Come si
sorpassa Bersani
25 Ottobre 2012
di CLAUDIO
CERASA su Il Foglio 25 Ottobre 2012
Il viaggio di Renzi, i segreti della fase due, il
senso della nuova rottamazione. Cronaca e parole di un giorno in camper con il
sindaco di Firenze
Ecco. E ora? Che succede? Come funziona? Come si
procede? E su cosa si punta? E come ci si muove? E cosa si dice? E come si
insegue? E come si rimonta? E i contenuti? Che dite? Meglio la comunicazione o
meglio le idee? Meglio i ricorsi o meglio i sorrisi? Meglio essere aggressivi o
meglio andare per la propria strada? Meglio attaccare a testa bassa o meglio
correre per i fatti propri? E soprattutto: meglio continuare con la storia della
rottamazione o meglio non nominarli più i vari Massimo D'Alema, i vari Walter
Veltroni, i vari Franco Marini, le varie Anna Finocchiaro, le varie Rosy Bindi
e parlare davvero di altro? Insomma, in altre parole: e adesso, che si fa?
Vercelli, lunedì ventidue ottobre. Matteo Renzi arriva poco dopo l'ora di
pranzo di fronte ai portici del Bar Italia, a pochi passi dall'antico foro
romano della vicina piazza Cavour. Il sindaco di Firenze scende rapidamente le
scalette del camper, stringe al volo un paio di mani, sorride di fronte ad
alcuni flash, risponde a qualche domanda, saluta la folla alzando il pollice
della mano destra, poi si infila sotto le arcate che circondano il bar più
famoso della città, impugna il microfono, si scusa per il ritardo, ringrazia i presenti,
saluta i comitati, omaggia i vercellesi e quindi, per una buona mezz'ora,
inizia a parlare. Sono le 15.30, Renzi arriva da una lunga giornata in giro per
il nord Italia: in mattinata è stato a Torino alla sede della Stampa (ore 9.00,
videoforum), poi in Val d'Aosta (ore 11.30, Arnad), quindi di nuovo in Piemonte
(Biella, ore 13.30); e dopo Vercelli ha un programma ancora fitto con arrivo ad
Asti alle 18.00 (teatro Alfieri), con tappa a Genova alle 21.30 (teatro
Stabile), con rientro previsto a Firenze, sempre in camper, intorno alle 4 di
notte, e con sveglia presto la mattina successiva per andare prima a fare
visita a una scuola elementare della sua città (ore 10.30) e poi per partire in
aereo (alle 15) e continuare il suo tour in Sardegna.
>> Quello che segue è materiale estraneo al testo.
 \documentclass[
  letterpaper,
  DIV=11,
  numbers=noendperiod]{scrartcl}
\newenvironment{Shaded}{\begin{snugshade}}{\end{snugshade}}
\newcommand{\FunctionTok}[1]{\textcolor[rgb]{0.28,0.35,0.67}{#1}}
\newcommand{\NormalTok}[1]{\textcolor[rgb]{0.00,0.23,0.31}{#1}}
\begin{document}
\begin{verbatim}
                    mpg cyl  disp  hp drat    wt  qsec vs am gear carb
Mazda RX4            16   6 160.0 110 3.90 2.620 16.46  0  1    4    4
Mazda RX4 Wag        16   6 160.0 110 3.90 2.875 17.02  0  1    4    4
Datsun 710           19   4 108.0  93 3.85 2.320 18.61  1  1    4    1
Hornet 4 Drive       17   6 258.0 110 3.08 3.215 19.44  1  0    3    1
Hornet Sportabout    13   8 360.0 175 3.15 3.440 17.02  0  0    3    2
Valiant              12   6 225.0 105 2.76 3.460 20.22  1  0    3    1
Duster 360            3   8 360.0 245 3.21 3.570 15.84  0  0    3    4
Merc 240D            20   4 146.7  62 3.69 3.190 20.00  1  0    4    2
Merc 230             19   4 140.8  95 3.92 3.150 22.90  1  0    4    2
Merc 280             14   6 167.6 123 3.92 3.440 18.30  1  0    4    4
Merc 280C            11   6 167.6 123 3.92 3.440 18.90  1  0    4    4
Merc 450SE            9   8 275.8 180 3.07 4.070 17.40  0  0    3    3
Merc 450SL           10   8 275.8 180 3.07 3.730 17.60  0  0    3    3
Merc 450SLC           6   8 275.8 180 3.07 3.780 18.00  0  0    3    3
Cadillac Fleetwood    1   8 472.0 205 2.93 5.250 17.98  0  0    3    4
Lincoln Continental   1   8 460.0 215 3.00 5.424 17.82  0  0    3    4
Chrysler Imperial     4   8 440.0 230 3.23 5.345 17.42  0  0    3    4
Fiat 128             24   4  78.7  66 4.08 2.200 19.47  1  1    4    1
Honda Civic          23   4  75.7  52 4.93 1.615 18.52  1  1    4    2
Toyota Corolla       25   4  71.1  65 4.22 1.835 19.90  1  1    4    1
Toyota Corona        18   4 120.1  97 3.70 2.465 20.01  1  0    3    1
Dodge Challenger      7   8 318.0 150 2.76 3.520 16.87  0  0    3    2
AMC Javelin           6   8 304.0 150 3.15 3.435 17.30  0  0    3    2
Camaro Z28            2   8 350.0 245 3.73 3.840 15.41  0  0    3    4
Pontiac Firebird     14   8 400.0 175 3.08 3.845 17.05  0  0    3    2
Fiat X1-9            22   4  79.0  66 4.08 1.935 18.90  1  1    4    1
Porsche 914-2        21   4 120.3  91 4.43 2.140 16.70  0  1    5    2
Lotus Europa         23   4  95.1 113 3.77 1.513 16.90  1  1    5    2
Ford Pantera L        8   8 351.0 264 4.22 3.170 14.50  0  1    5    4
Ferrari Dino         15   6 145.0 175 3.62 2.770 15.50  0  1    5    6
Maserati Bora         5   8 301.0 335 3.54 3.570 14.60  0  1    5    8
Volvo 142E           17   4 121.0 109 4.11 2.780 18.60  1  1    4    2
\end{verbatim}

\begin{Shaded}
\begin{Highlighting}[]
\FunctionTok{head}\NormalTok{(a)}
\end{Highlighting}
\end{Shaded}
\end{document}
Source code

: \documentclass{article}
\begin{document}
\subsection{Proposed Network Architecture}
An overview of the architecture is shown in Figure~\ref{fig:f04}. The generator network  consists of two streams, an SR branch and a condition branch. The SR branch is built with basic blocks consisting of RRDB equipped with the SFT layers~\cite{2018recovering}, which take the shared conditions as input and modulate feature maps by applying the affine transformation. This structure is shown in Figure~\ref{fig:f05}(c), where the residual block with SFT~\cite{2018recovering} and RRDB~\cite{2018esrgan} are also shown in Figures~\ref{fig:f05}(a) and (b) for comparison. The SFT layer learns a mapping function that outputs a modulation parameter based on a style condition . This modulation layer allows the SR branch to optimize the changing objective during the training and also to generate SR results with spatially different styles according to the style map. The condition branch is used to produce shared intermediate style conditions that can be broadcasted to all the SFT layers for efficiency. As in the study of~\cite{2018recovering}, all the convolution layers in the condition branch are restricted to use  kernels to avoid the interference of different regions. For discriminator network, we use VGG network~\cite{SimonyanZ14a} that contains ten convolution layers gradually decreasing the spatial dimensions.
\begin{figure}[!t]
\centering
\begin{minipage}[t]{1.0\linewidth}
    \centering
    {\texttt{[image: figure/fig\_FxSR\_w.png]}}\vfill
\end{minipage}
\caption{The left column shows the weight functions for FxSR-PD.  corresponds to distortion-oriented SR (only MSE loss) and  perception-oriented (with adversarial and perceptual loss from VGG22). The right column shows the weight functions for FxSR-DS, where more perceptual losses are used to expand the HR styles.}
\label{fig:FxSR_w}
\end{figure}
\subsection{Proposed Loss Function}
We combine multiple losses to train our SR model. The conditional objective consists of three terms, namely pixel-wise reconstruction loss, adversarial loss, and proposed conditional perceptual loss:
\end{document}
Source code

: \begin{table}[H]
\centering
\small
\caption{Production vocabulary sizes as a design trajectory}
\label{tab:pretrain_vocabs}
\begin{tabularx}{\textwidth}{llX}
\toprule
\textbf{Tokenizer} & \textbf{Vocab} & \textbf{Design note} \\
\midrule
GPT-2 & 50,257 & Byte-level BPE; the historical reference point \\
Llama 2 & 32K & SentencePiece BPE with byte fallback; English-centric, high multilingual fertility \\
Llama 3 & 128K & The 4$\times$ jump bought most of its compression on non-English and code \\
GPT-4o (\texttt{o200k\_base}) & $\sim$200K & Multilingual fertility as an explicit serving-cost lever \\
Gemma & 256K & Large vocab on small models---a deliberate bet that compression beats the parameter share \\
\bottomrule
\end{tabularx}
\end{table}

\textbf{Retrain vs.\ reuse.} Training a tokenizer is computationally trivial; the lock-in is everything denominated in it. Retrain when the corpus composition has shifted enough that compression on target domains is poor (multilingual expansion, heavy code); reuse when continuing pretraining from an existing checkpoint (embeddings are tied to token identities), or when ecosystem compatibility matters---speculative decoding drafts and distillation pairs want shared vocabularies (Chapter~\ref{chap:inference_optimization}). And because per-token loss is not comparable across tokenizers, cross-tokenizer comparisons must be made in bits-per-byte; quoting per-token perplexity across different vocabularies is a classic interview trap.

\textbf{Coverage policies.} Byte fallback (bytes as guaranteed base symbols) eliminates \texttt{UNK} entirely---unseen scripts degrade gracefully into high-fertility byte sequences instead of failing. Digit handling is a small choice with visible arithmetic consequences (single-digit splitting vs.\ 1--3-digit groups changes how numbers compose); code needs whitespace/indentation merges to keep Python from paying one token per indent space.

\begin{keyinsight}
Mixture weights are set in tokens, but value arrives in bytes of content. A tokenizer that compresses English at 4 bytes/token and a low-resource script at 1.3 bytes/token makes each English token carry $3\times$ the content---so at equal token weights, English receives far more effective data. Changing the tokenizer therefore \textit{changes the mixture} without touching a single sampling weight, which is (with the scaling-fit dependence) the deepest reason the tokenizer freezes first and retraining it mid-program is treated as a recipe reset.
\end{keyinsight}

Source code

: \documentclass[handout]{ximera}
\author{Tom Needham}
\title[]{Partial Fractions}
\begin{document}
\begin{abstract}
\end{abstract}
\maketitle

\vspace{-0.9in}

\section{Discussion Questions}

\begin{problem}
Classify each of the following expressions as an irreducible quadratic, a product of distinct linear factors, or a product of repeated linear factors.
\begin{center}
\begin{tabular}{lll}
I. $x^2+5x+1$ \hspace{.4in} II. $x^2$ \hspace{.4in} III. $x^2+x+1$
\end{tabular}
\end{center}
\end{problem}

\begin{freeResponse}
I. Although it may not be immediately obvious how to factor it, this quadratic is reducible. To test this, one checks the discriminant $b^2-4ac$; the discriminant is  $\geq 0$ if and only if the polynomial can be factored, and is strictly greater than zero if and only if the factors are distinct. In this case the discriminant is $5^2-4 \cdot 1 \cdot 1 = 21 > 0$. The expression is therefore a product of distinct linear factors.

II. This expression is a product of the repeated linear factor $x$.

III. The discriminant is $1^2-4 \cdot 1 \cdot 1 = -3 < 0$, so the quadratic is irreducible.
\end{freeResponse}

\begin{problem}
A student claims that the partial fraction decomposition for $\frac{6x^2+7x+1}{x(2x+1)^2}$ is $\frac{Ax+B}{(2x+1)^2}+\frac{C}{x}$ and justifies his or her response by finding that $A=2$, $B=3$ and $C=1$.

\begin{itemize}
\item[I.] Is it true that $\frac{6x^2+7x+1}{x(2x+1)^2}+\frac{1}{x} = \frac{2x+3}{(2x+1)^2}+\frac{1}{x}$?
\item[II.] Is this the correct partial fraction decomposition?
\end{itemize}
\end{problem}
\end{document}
A Vercelli, dove Renzi fa uno dei suoi rari discorsi
all'aperto e non in teatro, il sindaco di Firenze arriva dopo quarantuno giorni
in camper (e 90 mila euro raccolti con la sola raccolta di soldi on line) e
arriva soprattutto in una fase delicata della sua campagna elettorale. Renzi sa
che la fase della rottamazione si è in parte esaurita grazie alle auto
rottamazioni annunciate da Massimo D'Alema e da Walter Veltroni e da molti
altri, e da qualche giorno a questa parte il Rottamatore ha chiesto una mano al
suo piccolo entourage (oltre ai volti più noti che fanno parte del cerchio più
ristretto del sindaco, Luigi De Siervo, Marco Carrai, Giorgio Gori, Giuliano da
Empoli, tra i politici maggiormente ascoltati in questi giorni da Renzi ci sono
Pietro Ichino e Paolo Gentiloni) per studiare rapidamente la strategia giusta
per continuare la rincorsa e arrivare al 25 novembre, data delle primarie, con
le gambe buone per mettersi in scia e magari azzardare davvero il sorpasso.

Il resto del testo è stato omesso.